As jaw bone changes and the ridges upon which dentures rest shrink, a denture becomes loose and vertical dimension begins to change (the vertical dimension is said to be lost by a certain linear measurement unit such as millimeters). Additional plastic (acrylic resin) is added to the inside of a loosening denture (called relining a denture) to stabilize it by reducing looseness caused from jaw shrinkage. However, relining does not restore vertical dimension in an accurate way.

The current position, held by most dental professionals is that when vertical dimension has been lost by three millimeters or more a new denture should be fabricated in order to restore vertical dimension and maintain functional health.

There are individuals who have worn the same denture for extended periods with considerable loss of vertical dimension over time. Since vertical dimension loss is a slow, but nevertheless progressive, process they have gradually adapted to a continually increasing closed bite position. These individuals often have a sunken facial appearance and usually appear much older than their chronological age.

Functioning in such a progressive and excessively closing vertical dimension position may eventually result in alterations of the temporomandibular joints (TMJ, the jaw joint located in front of the ears). This can lead to significant pain and difficulty with effective eating and even the jaw motions involved with speech. It frequently becomes quite difficult, if not impossible, to restore such individual's proper vertical dimension and chewing efficiency by relining and repairing this older denture.

Tooth wear: Aside from impaired ability to chew effectively, excess tooth wear will adversely affect esthetics and cause other problems associated with lost vertical dimension, as described above. While porcelain denture teeth will wear at a slower rate than plastic teeth, they nevertheless will wear and are more susceptible to chipping and cracking. Multiple cracked teeth will ned to be replaced.

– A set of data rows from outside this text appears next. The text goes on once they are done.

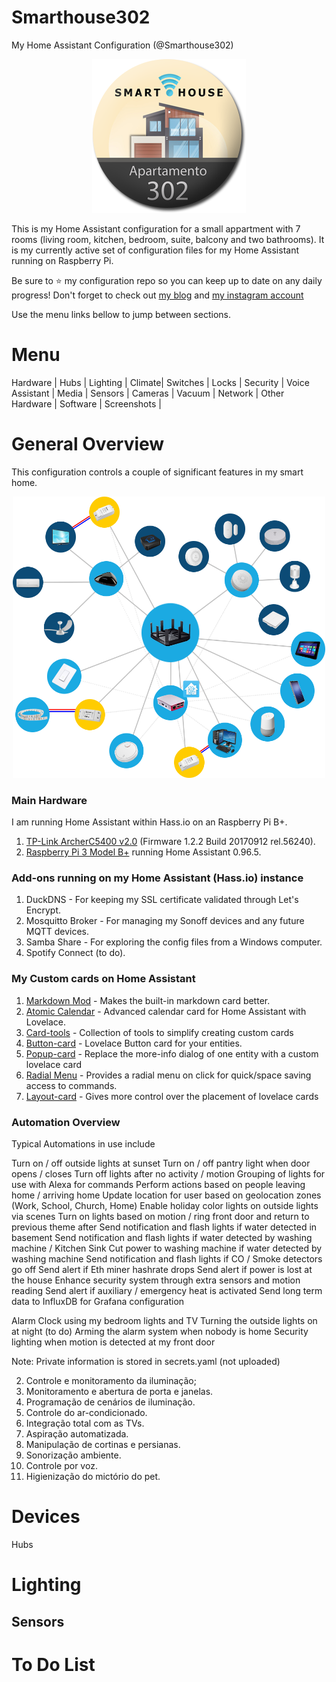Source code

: # Smarthouse302
My Home Assistant Configuration (@Smarthouse302)

<p align="center"><img width="246" height="246" src="/images/logo.png"></p>

This is my Home Assistant configuration for a small appartment with 7 rooms (living room, kitchen, bedroom, suite, balcony and two bathrooms). It is my currently active set of configuration files for my Home Assistant running on Raspberry Pi.

Be sure to ⭐️ my configuration repo so you can keep up to date on any daily progress! Don't forget to check out [my blog](https://smarthouse302.blogspot.com/) and [my instagram account](https://www.instagram.com/smarthouse302/)

Use the menu links bellow to jump between sections.

# Menu

Hardware | Hubs | Lighting | Climate| Switches | Locks | Security | Voice Assistant | Media | Sensors | Cameras | Vacuum | Network | Other Hardware | Software | Screenshots |

# General Overview
This configuration controls a couple of significant features in my smart home.

<p align="center"><img width="500" height="450" src="/images/esquema.png"></p>

### Main Hardware

I am running Home Assistant within Hass.io on an Raspberry Pi B+.

1. [TP-Link ArcherC5400 v2.0](https://www.tp-link.com/us/home-networking/wifi-router/archer-c5400/) (Firmware 1.2.2 Build 20170912 rel.56240).
2. [Raspberry Pi 3 Model B+](https://www.raspberrypi.org/products/raspberry-pi-3-model-b-plus/) running Home Assistant 0.96.5.

### Add-ons running on my Home Assistant (Hass.io) instance

1. DuckDNS - For keeping my SSL certificate validated through Let's Encrypt.
2. Mosquitto Broker - For managing my Sonoff devices and any future MQTT devices.
3. Samba Share - For exploring the config files from a Windows computer.
4. Spotify Connect (to do).

### My Custom cards on Home Assistant

1. [Markdown Mod](https://github.com/thomasloven/lovelace-markdown-mod) - Makes the built-in markdown card better.
2. [Atomic Calendar](https://github.com/atomic7777/atomic_calendar) - Advanced calendar card for Home Assistant with Lovelace.
3. [Card-tools](https://github.com/thomasloven/lovelace-card-tools) - Collection of tools to simplify creating custom cards 
4. [Button-card](https://github.com/custom-cards/button-card) - Lovelace Button card for your entities.
5. [Popup-card](https://github.com/thomasloven/lovelace-popup-card) - Replace the more-info dialog of one entity with a custom lovelace card
6. [Radial Menu](https://github.com/custom-cards/radial-menu) - Provides a radial menu on click for quick/space saving access to commands. 
7. [Layout-card](https://github.com/thomasloven/lovelace-layout-card) - Gives more control over the placement of lovelace cards

### Automation Overview
Typical Automations in use include

Turn on / off outside lights at sunset
Turn on / off pantry light when door opens / closes
Turn off lights after no activity / motion
Grouping of lights for use with Alexa for commands
Perform actions based on people leaving home / arriving home
Update location for user based on geolocation zones (Work, School, Church, Home)
Enable holiday color lights on outside lights via scenes
Turn on lights based on motion / ring front door and return to previous theme after
Send notification and flash lights if water detected in basement
Send notification and flash lights if water detected by washing machine / Kitchen Sink
Cut power to washing machine if water detected by washing machine
Send notification and flash lights if CO / Smoke detectors go off
Send alert if Eth miner hashrate drops
Send alert if power is lost at the house
Enhance security system through extra sensors and motion reading
Send alert if auxiliary / emergency heat is activated
Send long term data to InfluxDB for Grafana configuration


Alarm Clock using my bedroom lights and TV
Turning the outside lights on at night (to do)
Arming the alarm system when nobody is home
Security lighting when motion is detected at my front door

Note: Private information is stored in secrets.yaml (not uploaded)

2. Controle e monitoramento da iluminação;
3. Monitoramento e abertura de porta e janelas.
4. Programação de cenários de iluminação.
5. Controle do ar-condicionado.
6. Integração total com as TVs.
7. Aspiração automatizada.
8. Manipulação de cortinas e persianas.
9. Sonorização ambiente.
10. Controle por voz.
11. Higienização do mictório do pet.


# Devices
Hubs

# Lighting

## Sensors


# To Do List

Deterioration: While the biomaterials used to fabricate dentures today are quite durable, they still deteriorate and exhibit dimensional change over time - - no longer properly fitting, even after relining.

Aging plastic looses its natural appearance and texture, and coloration fades, making dentures look quite artificial.

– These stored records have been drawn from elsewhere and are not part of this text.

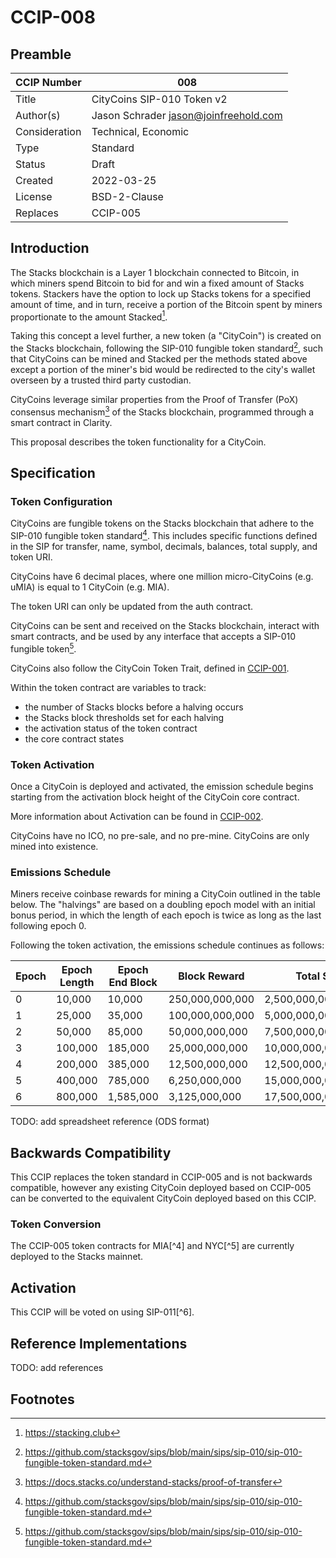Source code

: # CCIP-008

## Preamble

| CCIP Number   | 008                                   |
| ------------- | ------------------------------------- |
| Title         | CityCoins SIP-010 Token v2            |
| Author(s)     | Jason Schrader jason@joinfreehold.com |
| Consideration | Technical, Economic                   |
| Type          | Standard                              |
| Status        | Draft                                 |
| Created       | 2022-03-25                            |
| License       | BSD-2-Clause                          |
| Replaces      | CCIP-005                              |

## Introduction

The Stacks blockchain is a Layer 1 blockchain connected to Bitcoin, in which miners spend Bitcoin to bid for and win a fixed amount of Stacks tokens. Stackers have the option to lock up Stacks tokens for a specified amount of time, and in turn, receive a portion of the Bitcoin spent by miners proportionate to the amount Stacked[^1].

Taking this concept a level further, a new token (a "CityCoin") is created on the Stacks blockchain, following the SIP-010 fungible token standard[^2], such that CityCoins can be mined and Stacked per the methods stated above except a portion of the miner's bid would be redirected to the city's wallet overseen by a trusted third party custodian.

CityCoins leverage similar properties from the Proof of Transfer (PoX) consensus mechanism[^3] of the Stacks blockchain, programmed through a smart contract in Clarity.

This proposal describes the token functionality for a CityCoin.

## Specification

### Token Configuration

CityCoins are fungible tokens on the Stacks blockchain that adhere to the SIP-010 fungible token standard[^2]. This includes specific functions defined in the SIP for transfer, name, symbol, decimals, balances, total supply, and token URI.

CityCoins have 6 decimal places, where one million micro-CityCoins (e.g. uMIA) is equal to 1 CityCoin (e.g. MIA).

The token URI can only be updated from the auth contract.

CityCoins can be sent and received on the Stacks blockchain, interact with smart contracts, and be used by any interface that accepts a SIP-010 fungible token[^2].

CityCoins also follow the CityCoin Token Trait, defined in [CCIP-001](../ccip-001/ccip-001-citycoins-traits.md).

Within the token contract are variables to track:

- the number of Stacks blocks before a halving occurs
- the Stacks block thresholds set for each halving
- the activation status of the token contract
- the core contract states

### Token Activation

Once a CityCoin is deployed and activated, the emission schedule begins starting from the activation block height of the CityCoin core contract.

More information about Activation can be found in [CCIP-002](../ccip-002/ccip-002-citycoins-activation.md).

CityCoins have no ICO, no pre-sale, and no pre-mine. CityCoins are only mined into existence.

### Emissions Schedule

Miners receive coinbase rewards for mining a CityCoin outlined in the table below. The "halvings" are based on a doubling epoch model with an initial bonus period, in which the length of each epoch is twice as long as the last following epoch 0.

Following the token activation, the emissions schedule continues as follows:

| Epoch | Epoch Length | Epoch End Block | Block Reward    | Total Supply           |
| ----- | ------------ | --------------- | --------------- | ---------------------- |
| 0     | 10,000       | 10,000          | 250,000,000,000 | 2,500,000,000,000,000  |
| 1     | 25,000       | 35,000          | 100,000,000,000 | 5,000,000,000,000,000  |
| 2     | 50,000       | 85,000          | 50,000,000,000  | 7,500,000,000,000,000  |
| 3     | 100,000      | 185,000         | 25,000,000,000  | 10,000,000,000,000,000 |
| 4     | 200,000      | 385,000         | 12,500,000,000  | 12,500,000,000,000,000 |
| 5     | 400,000      | 785,000         | 6,250,000,000   | 15,000,000,000,000,000 |
| 6     | 800,000      | 1,585,000       | 3,125,000,000   | 17,500,000,000,000,000 |

TODO: add spreadsheet reference (ODS format)

## Backwards Compatibility

This CCIP replaces the token standard in CCIP-005 and is not backwards compatible, however any existing CityCoin deployed based on CCIP-005 can be converted to the equivalent CityCoin deployed based on this CCIP.

### Token Conversion

The CCIP-005 token contracts for MIA[^4] and NYC[^5] are currently deployed to the Stacks mainnet.

## Activation

This CCIP will be voted on using SIP-011[^6].

## Reference Implementations

TODO: add references

## Footnotes

[^1]: https://stacking.club
[^2]: https://github.com/stacksgov/sips/blob/main/sips/sip-010/sip-010-fungible-token-standard.md
[^3]: https://docs.stacks.co/understand-stacks/proof-of-transfer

Deteriorating plastic also makes it easier for dentures to become excessively contaminated with microorganisms. This contributes to mouth irritation and bad taste, and socially unacceptable odors will develop that no amount of denture cleaning will seem to eliminate.

Keeping regular dental check ups so that one's dentures, soft tissues and jaw bone may be checked is essential to extending the life of a denture and maintaining oral health.